To overcome these limitations, Google research team created a high-quality, large-sized, multilingual dataset called the Wikipedia-Based Image Text (WIT) Dataset. It is created by extracting multiple text selections associated with an image from Wikipedia articles and Wikimedia image links.
The WIT Dataset
The researcher planned to create a large dataset without sacrificing quality or concept coverage. As a result, they began by utilizing the largest online encyclopedia available today: Wikipedia. They started selecting images from Wikipedia pages and extracted various image-text associations and surrounding contexts. This yielded a curated database of 37.5 million entity-rich image-text examples in 108 languages, with 11.5 million unique images.
They employed a rigorous filtering process to refine the data further and ensure data quality. The process includes:
- Text-based filtering that ensures caption availability, length, and quality
- Image-based filtering that ensures that each image is a specific size with permissible licensing
- Image-and-text-entity–based filtering to ensure research suitability (e.g., excluding those classified as hate speech).
Human editors were given a set of random picture captions to evaluate. They universally concluded that 98 percent of the samples had good image caption alignment.
The WIT dataset offers multiple benefits, and a few of them are listed below:
- Highly Multilingual: WIT is the first large-scale, multilingual, multimodal dataset, with data in 108 languages.
- First Contextual Image-Text Dataset: Most multimodal datasets simply provide a single text caption (or numerous copies of a similar phrase) for every image. WIT is the first dataset to include contextual data, which can aid academics in modeling the impact of context on image captions and image selection.
WIT’s major textual fields: text captions, and contextual information, in particular, could be beneficial for research. WIT has extensive coverage in each of these fields, as seen below.
- A High-Quality Training Set and Evaluation Benchmark: The WIT evaluation sets serve as a challenging benchmark, even for state-of-the-art methods, thanks to Wikipedia’s vast coverage of varied ideas. The WIT test set has mean recall scores in the 40s for well-resourced languages and the 30s for under-resourced languages.
The team believes that the proposed dataset will help researchers to develop stronger, more robust models.
Under the Creative Commons license, the WIT dataset is available for download and use. In collaboration with Wikimedia Research and some external collaborators, Google AI announced that they would soon host a Kaggle competition using the WIT dataset.

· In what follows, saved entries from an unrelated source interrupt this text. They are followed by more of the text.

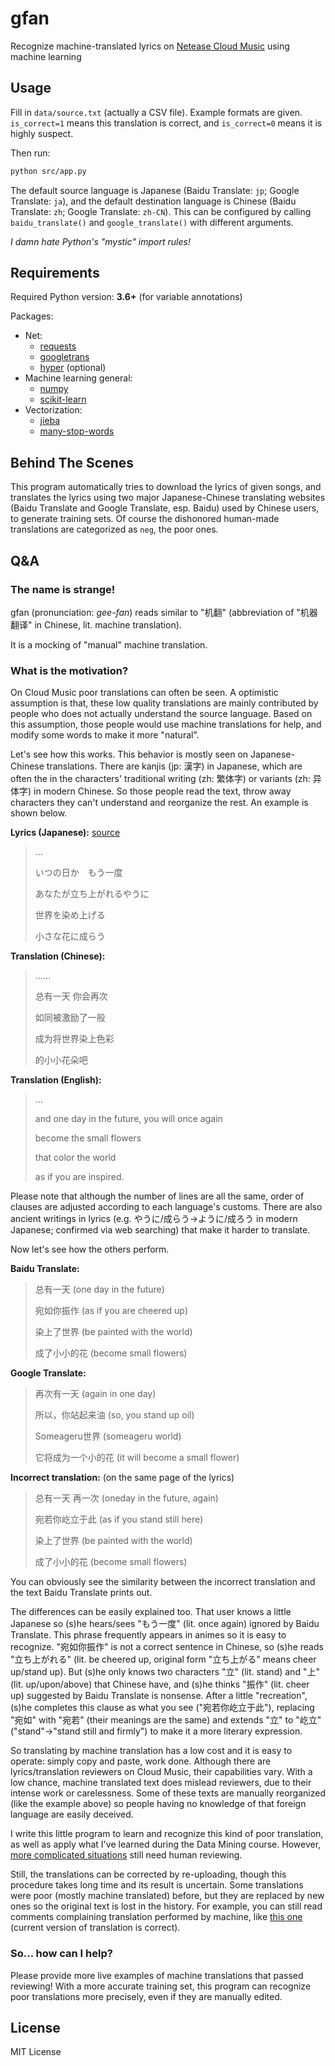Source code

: # gfan

Recognize machine-translated lyrics on [Netease Cloud Music](http://music.163.com/) using machine learning

## Usage

Fill in `data/source.txt` (actually a CSV file). Example formats are given. `is_correct=1` means this translation is
correct, and `is_correct=0` means it is highly suspect.

Then run:

```bash
python src/app.py
```

The default source language is Japanese (Baidu Translate: `jp`; Google Translate: `ja`), and the default
destination language is Chinese (Baidu Translate: `zh`; Google Translate: `zh-CN`). This can be configured
by calling `baidu_translate()` and `google_translate()` with different arguments.

*I damn hate Python's "mystic" import rules!*

## Requirements

Required Python version: **3.6+** (for variable annotations)

Packages:

- Net:
    - [requests](https://pypi.python.org/pypi/requests/)
    - [googletrans](https://pypi.python.org/pypi/googletrans/)
    - [hyper](https://pypi.python.org/pypi/hyper/) (optional)
- Machine learning general:
  - [numpy](https://pypi.python.org/pypi/numpy/)
  - [scikit-learn](https://pypi.python.org/pypi/scikit-learn/)
- Vectorization:
  - [jieba](https://pypi.python.org/pypi/jieba/)
  - [many-stop-words](https://pypi.python.org/pypi/many-stop-words/)

## Behind The Scenes

This program automatically tries to download the lyrics of given songs, and translates the lyrics using two major
Japanese-Chinese translating websites (Baidu Translate and Google Translate, esp. Baidu) used by Chinese users, to
generate training sets. Of course the dishonored human-made translations are categorized as `neg`, the poor ones.

## Q&A

### The name is strange!

gfan (pronunciation: *gee-fan*) reads similar to "机翻" (abbreviation of "机器翻译" in Chinese, lit. machine translation).

It is a mocking of "manual" machine translation.

### What is the motivation?

On Cloud Music poor translations can often be seen. A optimistic assumption is that, these low quality translations are
mainly contributed by people who does not actually understand the source language. Based on this assumption, those people
would use machine translations for help, and modify some words to make it more "natural".

Let's see how this works. This behavior is mostly seen on Japanese-Chinese translations. There are kanjis (jp: 漢字) in
Japanese, which are often the in the characters' traditional writing (zh: 繁体字) or variants (zh: 异体字) in modern Chinese.
So those people read the text, throw away characters they can't understand and reorganize the rest. An example is shown below.

**Lyrics (Japanese):** [source](http://music.163.com/#/song?id=28482417)

> …
>
> いつの日か　もう一度
>
> あなたが立ち上がれるやうに
>
> 世界を染め上げる
>
> 小さな花に成らう

**Translation (Chinese):**

> ……
>
> 总有一天 你会再次
>
> 如同被激励了一般
>
> 成为将世界染上色彩
>
> 的小小花朵吧

**Translation (English):**

> ...
>
> and one day in the future, you will once again
>
> become the small flowers
>
> that color the world
>
> as if you are inspired.

Please note that although the number of lines are all the same, order of clauses are adjusted
according to each language's customs. There are also ancient writings in lyrics (e.g. やうに/成らう→ように/成ろう in
modern Japanese; confirmed via web searching) that make it harder to translate.

Now let's see how the others perform.

**Baidu Translate:**

> 总有一天 (one day in the future)
>
> 宛如你振作 (as if you are cheered up)
>
> 染上了世界 (be painted with the world)
>
> 成了小小的花 (become small flowers)

**Google Translate:**

> 再次有一天 (again in one day)
>
> 所以，你站起来油 (so, you stand up oil)
>
> Someageru世界 (someageru world)
>
> 它将成为一个小的花 (it will become a small flower)

**Incorrect translation:** (on the same page of the lyrics)

> 总有一天 再一次 (oneday in the future, again)
>
> 宛若你屹立于此 (as if you stand still here)
>
> 染上了世界 (be painted with the world)
>
> 成了小小的花 (become small flowers)

You can obviously see the similarity between the incorrect translation and the text Baidu Translate prints out.

The differences can be easily explained too. That user knows a little Japanese so (s)he hears/sees "もう一度" (lit.
once again) ignored by Baidu Translate. This phrase frequently appears in animes so it is easy to recognize. "宛如你振作"
is not a correct sentence in Chinese, so (s)he reads "立ち上がれる" (lit. be cheered up, original form "立ち上がる" means
cheer up/stand up). But (s)he only knows two characters "立" (lit. stand) and "上" (lit. up/upon/above) that Chinese have,
and (s)he thinks "振作" (lit. cheer up) suggested by Baidu Translate is nonsense. After a little "recreation", (s)he
completes this clause as what you see ("宛若你屹立于此"), replacing "宛如" with "宛若" (their meanings are the same) and
extends "立" to "屹立" ("stand"→"stand still and firmly") to make it a more literary expression.

So translating by machine translation has a low cost and it is easy to operate: simply copy and paste, work done.
Although there are lyrics/translation reviewers on Cloud Music, their capabilities vary. With a low chance, machine
translated text does mislead reviewers, due to their intense work or carelessness. Some of these texts are manually
reorganized (like the example above) so people having no knowledge of that foreign language are easily deceived.

I write this little program to learn and recognize this kind of poor translation, as well as apply what I've learned during
the Data Mining course. However, [more complicated situations](https://zhuanlan.zhihu.com/p/22973727) still need human
reviewing.

Still, the translations can be corrected by re-uploading, though this procedure takes long time and its result is uncertain.
Some translations were poor (mostly machine translated) before, but they are replaced by new ones so the original text
is lost in the history. For example, you can still read comments complaining translation performed by machine, like
[this one](http://music.163.com/#/song?id=718438) (current version of translation is correct).

### So... how can I help?

Please provide more live examples of machine translations that passed reviewing! With a more accurate training set, this
program can recognize poor translations more precisely, even if they are manually edited.

## License

MIT License

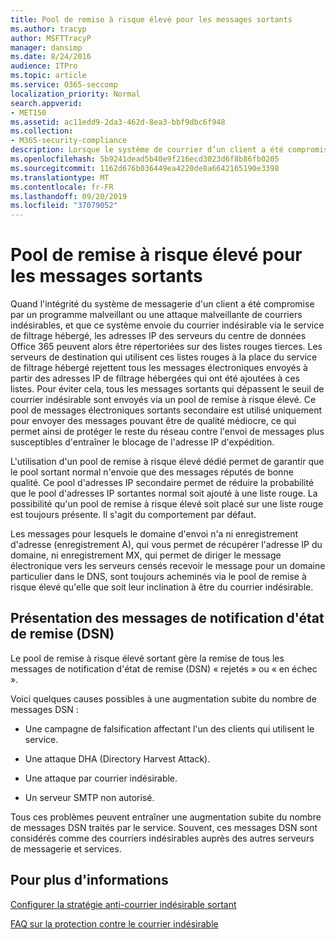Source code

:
 ```yaml
---
title: Pool de remise à risque élevé pour les messages sortants
ms.author: tracyp
author: MSFTTracyP
manager: dansimp
ms.date: 8/24/2016
audience: ITPro
ms.topic: article
ms.service: O365-seccomp
localization_priority: Normal
search.appverid:
- MET150
ms.assetid: ac11edd9-2da3-462d-8ea3-bbf9dbc6f948
ms.collection:
- M365-security-compliance
description: Lorsque le système de courrier d’un client a été compromis par un programme malveillant ou une attaque de courrier indésirable malveillant, et qu’il envoie du courrier indésirable sortant via le service de filtrage hébergé, les adresses IP des serveurs du centre de données Office 365 sont peut-être référencées dans un bloc tiers. établit.
ms.openlocfilehash: 5b9241dead5b40e9f216ecd3023d6f8b86fb0205
ms.sourcegitcommit: 1162d676b036449ea4220de8a6642165190e3398
ms.translationtype: MT
ms.contentlocale: fr-FR
ms.lasthandoff: 09/20/2019
ms.locfileid: "37079052"
---
```

# <a name="high-risk-delivery-pool-for-outbound-messages"></a>Pool de remise à risque élevé pour les messages sortants

Quand l'intégrité du système de messagerie d'un client a été compromise par un programme malveillant ou une attaque malveillante de courriers indésirables, et que ce système envoie du courrier indésirable via le service de filtrage hébergé, les adresses IP des serveurs du centre de données Office 365 peuvent alors être répertoriées sur des listes rouges tierces. Les serveurs de destination qui utilisent ces listes rouges à la place du service de filtrage hébergé rejettent tous les messages électroniques envoyés à partir des adresses IP de filtrage hébergées qui ont été ajoutées à ces listes. Pour éviter cela, tous les messages sortants qui dépassent le seuil de courrier indésirable sont envoyés via un pool de remise à risque élevé. Ce pool de messages électroniques sortants secondaire est utilisé uniquement pour envoyer des messages pouvant être de qualité médiocre, ce qui permet ainsi de protéger le reste du réseau contre l'envoi de messages plus susceptibles d'entraîner le blocage de l'adresse IP d'expédition.
  
L'utilisation d'un pool de remise à risque élevé dédié permet de garantir que le pool sortant normal n'envoie que des messages réputés de bonne qualité. Ce pool d'adresses IP secondaire permet de réduire la probabilité que le pool d'adresses IP sortantes normal soit ajouté à une liste rouge. La possibilité qu'un pool de remise à risque élevé soit placé sur une liste rouge est toujours présente. Il s'agit du comportement par défaut.
  
Les messages pour lesquels le domaine d'envoi n'a ni enregistrement d'adresse (enregistrement A), qui vous permet de récupérer l'adresse IP du domaine, ni enregistrement MX, qui permet de diriger le message électronique vers les serveurs censés recevoir le message pour un domaine particulier dans le DNS, sont toujours acheminés via le pool de remise à risque élevé qu'elle que soit leur inclination à être du courrier indésirable.
  
## <a name="understanding-delivery-status-notification-dsn-messages"></a>Présentation des messages de notification d'état de remise (DSN)

Le pool de remise à risque élevé sortant gère la remise de tous les messages de notification d'état de remise (DSN) « rejetés » ou « en échec ».
  
Voici quelques causes possibles à une augmentation subite du nombre de messages DSN :
  
- Une campagne de falsification affectant l'un des clients qui utilisent le service.
    
- Une attaque DHA (Directory Harvest Attack).
    
- Une attaque par courrier indésirable.
    
- Un serveur SMTP non autorisé.
    
Tous ces problèmes peuvent entraîner une augmentation subite du nombre de messages DSN traités par le service. Souvent, ces messages DSN sont considérés comme des courriers indésirables auprès des autres serveurs de messagerie et services.
  
## <a name="for-more-information"></a>Pour plus d'informations

[Configurer la stratégie anti-courrier indésirable sortant](configure-the-outbound-spam-policy.md)
  
[FAQ sur la protection contre le courrier indésirable](anti-spam-protection-faq.md)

Wikipedia has made accessible images at a 300-pixel resolution and Resnet-50–based image embeddings for the majority of the training and test datasets to aid research in this field. In addition to the WIT dataset, Kaggle will store all of this image data and give colab notebooks. Additionally, the participants will have access to a Kaggle discussion area to share code and communicate. This makes it simple for anyone interested in multimodality to get started and conduct experiments.